After locating the line that contains "### 📦 Dependency Management" in the data below, set down exactly that line and each one after it through the line that contains "installed by default", and nothing more.

[Saved data entries]
□ □ □ □ □ □ □

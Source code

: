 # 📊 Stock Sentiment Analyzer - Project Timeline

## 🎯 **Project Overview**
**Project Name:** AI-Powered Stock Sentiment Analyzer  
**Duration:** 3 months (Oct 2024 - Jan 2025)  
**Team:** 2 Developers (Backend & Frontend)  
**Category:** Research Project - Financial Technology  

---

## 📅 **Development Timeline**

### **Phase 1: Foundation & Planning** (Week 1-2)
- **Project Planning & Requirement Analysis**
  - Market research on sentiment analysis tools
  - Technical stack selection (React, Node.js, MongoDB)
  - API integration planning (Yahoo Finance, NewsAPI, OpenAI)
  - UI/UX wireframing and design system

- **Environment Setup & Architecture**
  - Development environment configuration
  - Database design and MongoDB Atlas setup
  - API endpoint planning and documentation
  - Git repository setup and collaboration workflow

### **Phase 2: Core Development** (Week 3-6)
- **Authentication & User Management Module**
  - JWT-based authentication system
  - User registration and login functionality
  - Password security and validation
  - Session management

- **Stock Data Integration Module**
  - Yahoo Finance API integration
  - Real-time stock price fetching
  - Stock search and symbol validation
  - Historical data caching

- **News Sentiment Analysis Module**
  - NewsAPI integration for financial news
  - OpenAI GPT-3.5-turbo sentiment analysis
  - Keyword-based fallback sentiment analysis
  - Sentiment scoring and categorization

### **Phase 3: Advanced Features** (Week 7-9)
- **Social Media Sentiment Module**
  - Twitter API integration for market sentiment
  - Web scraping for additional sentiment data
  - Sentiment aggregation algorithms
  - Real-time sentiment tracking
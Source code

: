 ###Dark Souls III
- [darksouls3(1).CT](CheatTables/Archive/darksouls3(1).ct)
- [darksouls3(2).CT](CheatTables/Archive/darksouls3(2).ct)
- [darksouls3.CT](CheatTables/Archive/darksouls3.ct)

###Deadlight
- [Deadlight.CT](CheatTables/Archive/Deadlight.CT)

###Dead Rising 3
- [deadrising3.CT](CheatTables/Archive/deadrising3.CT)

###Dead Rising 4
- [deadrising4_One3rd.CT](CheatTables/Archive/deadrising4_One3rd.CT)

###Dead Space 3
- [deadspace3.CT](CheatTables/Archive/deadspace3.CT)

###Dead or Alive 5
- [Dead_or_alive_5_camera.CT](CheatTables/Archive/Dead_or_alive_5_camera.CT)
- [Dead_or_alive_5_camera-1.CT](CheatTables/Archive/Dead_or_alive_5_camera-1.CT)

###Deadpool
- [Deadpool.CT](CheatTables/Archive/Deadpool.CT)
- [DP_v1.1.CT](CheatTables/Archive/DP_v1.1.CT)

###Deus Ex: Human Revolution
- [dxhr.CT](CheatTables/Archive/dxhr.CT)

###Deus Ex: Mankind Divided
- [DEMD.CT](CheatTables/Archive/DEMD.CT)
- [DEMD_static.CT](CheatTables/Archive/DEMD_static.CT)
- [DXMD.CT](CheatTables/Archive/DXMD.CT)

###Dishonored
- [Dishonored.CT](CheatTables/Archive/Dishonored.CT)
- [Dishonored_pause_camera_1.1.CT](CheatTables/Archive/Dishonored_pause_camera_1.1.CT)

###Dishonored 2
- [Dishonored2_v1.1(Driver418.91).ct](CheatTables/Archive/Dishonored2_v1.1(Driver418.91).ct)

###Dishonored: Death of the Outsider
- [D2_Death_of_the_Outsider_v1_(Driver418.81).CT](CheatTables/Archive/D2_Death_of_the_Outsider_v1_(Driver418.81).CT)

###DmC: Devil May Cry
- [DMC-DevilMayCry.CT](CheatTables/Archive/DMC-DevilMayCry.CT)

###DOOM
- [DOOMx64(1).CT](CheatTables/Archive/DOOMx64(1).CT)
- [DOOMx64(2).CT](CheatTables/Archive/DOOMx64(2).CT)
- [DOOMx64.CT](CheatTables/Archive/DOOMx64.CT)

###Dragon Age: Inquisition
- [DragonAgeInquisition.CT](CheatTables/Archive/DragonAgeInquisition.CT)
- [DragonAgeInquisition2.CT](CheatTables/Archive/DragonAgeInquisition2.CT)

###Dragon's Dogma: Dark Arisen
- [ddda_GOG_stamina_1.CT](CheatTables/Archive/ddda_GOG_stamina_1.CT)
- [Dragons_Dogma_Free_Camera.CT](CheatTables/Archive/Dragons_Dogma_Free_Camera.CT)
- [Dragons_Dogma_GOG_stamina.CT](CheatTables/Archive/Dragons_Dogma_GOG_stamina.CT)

□ □ □ □ □ □ □

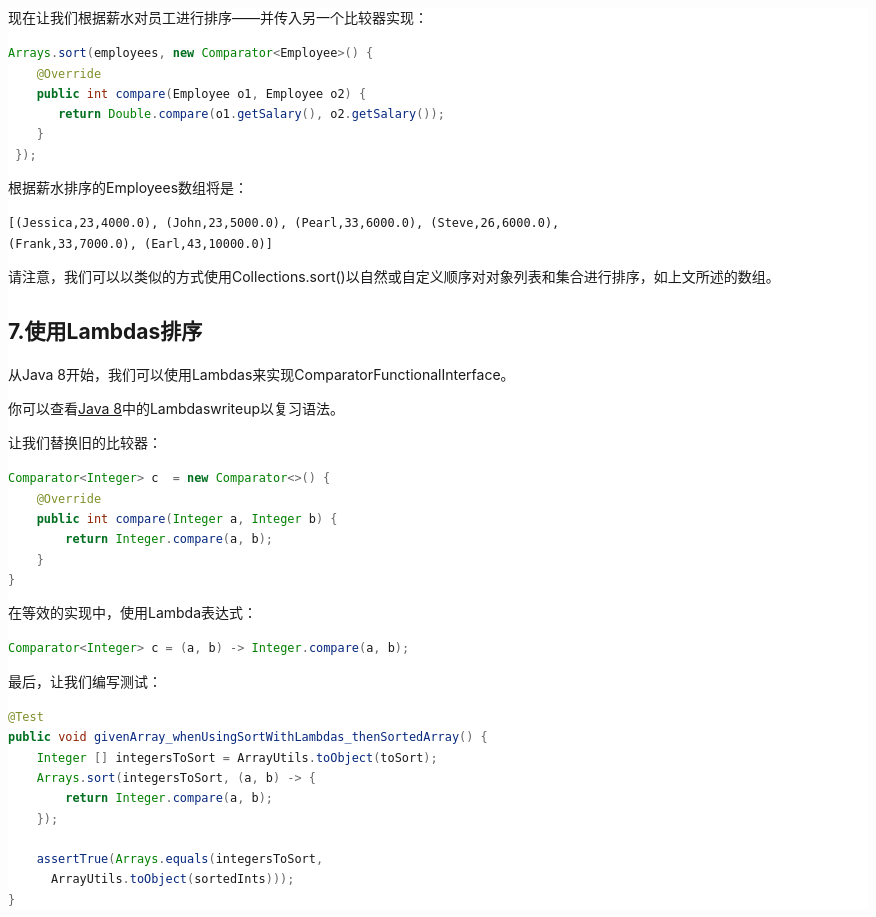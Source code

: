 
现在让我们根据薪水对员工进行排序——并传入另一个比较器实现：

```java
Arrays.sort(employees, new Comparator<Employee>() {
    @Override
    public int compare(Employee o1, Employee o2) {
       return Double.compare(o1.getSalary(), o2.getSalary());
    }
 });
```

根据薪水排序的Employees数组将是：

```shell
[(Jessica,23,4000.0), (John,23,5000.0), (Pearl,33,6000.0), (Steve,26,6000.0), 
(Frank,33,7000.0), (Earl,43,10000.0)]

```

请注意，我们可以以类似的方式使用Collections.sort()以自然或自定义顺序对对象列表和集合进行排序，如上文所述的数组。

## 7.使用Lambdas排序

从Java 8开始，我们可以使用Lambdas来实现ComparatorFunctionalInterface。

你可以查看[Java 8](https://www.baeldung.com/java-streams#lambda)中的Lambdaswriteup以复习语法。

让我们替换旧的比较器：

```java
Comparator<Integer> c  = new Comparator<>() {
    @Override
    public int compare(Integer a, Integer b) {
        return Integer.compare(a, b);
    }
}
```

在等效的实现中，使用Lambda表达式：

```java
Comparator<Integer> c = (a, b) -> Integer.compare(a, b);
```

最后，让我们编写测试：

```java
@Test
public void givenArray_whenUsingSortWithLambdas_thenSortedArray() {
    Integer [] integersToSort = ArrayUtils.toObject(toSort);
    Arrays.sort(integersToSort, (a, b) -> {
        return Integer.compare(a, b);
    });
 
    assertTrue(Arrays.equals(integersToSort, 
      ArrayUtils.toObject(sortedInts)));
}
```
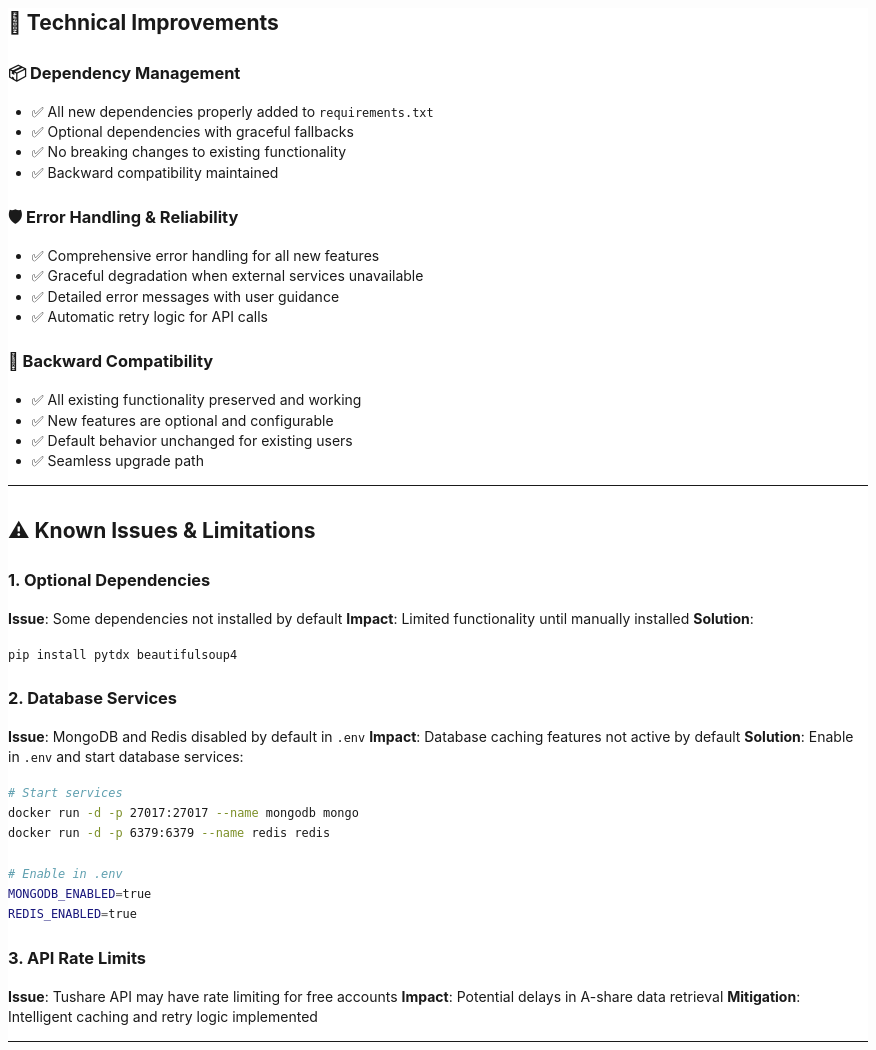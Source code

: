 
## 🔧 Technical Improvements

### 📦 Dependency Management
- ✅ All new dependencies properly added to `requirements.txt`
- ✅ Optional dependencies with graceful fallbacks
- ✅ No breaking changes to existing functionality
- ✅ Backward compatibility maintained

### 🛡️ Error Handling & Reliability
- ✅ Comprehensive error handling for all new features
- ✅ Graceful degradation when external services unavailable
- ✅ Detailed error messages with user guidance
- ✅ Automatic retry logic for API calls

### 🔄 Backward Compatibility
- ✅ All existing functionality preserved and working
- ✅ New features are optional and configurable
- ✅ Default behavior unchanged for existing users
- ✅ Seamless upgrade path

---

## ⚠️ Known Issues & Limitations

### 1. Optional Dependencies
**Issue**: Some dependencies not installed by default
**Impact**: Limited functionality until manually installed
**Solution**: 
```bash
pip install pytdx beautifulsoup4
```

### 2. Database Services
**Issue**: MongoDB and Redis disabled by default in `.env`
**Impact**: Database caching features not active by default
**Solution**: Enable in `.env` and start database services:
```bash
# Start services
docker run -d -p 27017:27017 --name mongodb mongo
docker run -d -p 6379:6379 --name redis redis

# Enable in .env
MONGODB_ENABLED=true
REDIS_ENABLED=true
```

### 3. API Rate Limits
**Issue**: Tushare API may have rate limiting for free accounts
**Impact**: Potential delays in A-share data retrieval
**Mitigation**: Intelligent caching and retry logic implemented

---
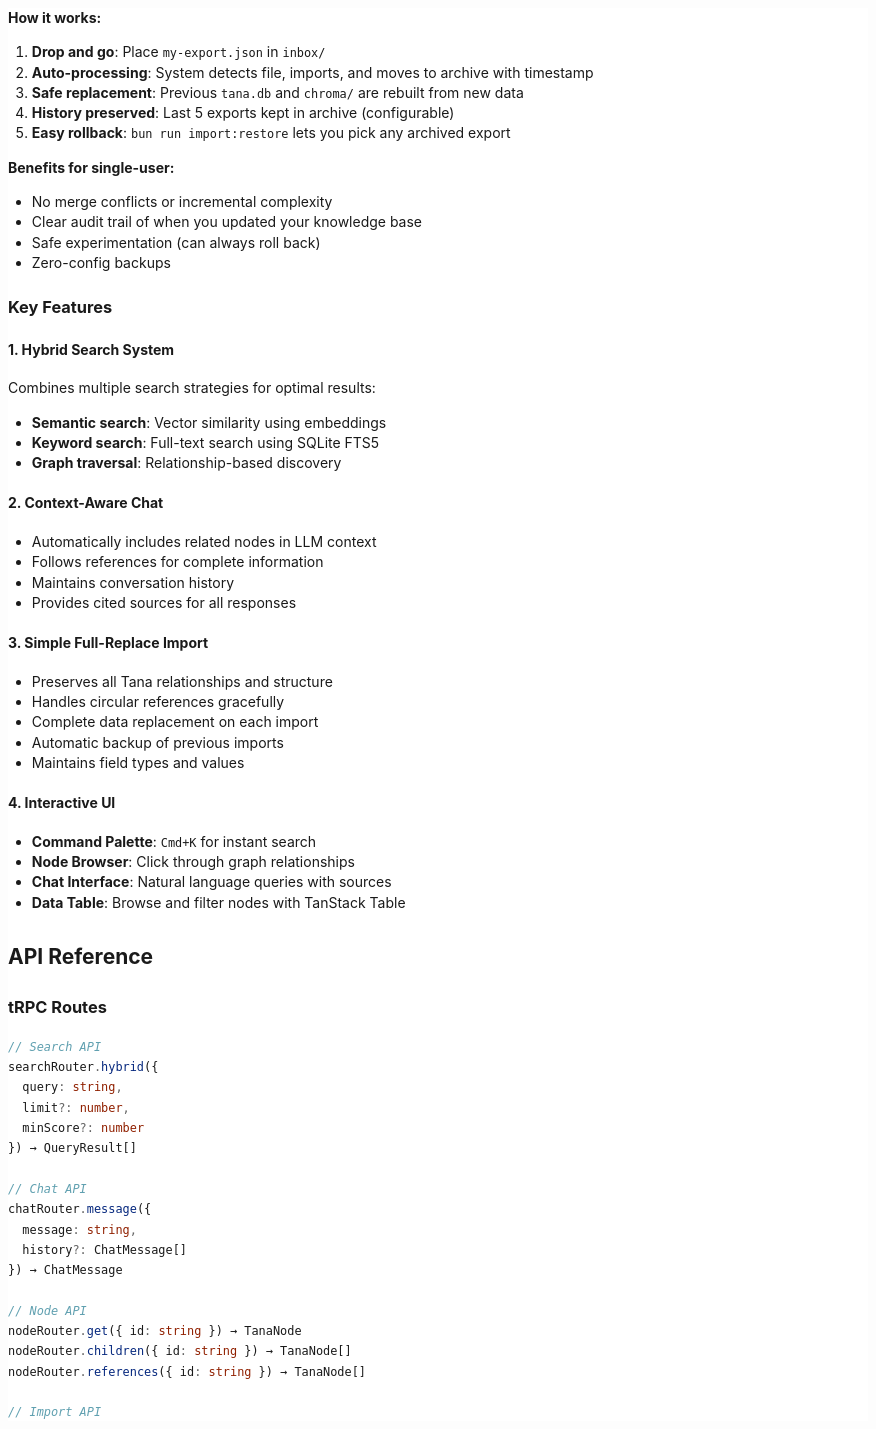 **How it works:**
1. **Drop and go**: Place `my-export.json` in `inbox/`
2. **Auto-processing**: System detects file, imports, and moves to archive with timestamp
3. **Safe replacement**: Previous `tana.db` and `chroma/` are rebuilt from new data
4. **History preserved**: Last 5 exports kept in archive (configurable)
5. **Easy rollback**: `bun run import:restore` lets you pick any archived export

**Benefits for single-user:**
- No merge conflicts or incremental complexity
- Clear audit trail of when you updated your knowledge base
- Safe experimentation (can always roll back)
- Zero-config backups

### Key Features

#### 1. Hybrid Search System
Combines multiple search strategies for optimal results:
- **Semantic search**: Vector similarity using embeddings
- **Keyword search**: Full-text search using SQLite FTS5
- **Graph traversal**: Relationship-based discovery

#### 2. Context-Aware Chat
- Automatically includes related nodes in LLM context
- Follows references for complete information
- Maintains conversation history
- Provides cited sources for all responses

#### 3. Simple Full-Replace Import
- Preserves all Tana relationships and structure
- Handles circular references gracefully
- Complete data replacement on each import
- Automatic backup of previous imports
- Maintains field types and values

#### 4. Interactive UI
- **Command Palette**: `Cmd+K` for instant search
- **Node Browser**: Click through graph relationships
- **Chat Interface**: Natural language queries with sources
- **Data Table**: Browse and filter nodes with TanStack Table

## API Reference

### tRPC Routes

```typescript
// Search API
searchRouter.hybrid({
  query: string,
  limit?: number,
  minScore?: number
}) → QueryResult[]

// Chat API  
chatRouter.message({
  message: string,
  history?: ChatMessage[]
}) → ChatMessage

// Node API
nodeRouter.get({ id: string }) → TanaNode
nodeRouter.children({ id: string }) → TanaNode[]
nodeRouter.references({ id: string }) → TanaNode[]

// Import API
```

□ □ □ □ □ □ □

ANSWER FOR THIS EXERCISE
### 📦 Dependency Management
- ✅ All new dependencies properly added to `requirements.txt`
- ✅ Optional dependencies with graceful fallbacks
- ✅ No breaking changes to existing functionality
- ✅ Backward compatibility maintained

### 🛡️ Error Handling & Reliability
- ✅ Comprehensive error handling for all new features
- ✅ Graceful degradation when external services unavailable
- ✅ Detailed error messages with user guidance
- ✅ Automatic retry logic for API calls

### 🔄 Backward Compatibility
- ✅ All existing functionality preserved and working
- ✅ New features are optional and configurable
- ✅ Default behavior unchanged for existing users
- ✅ Seamless upgrade path

---

## ⚠️ Known Issues & Limitations

### 1. Optional Dependencies
**Issue**: Some dependencies not installed by default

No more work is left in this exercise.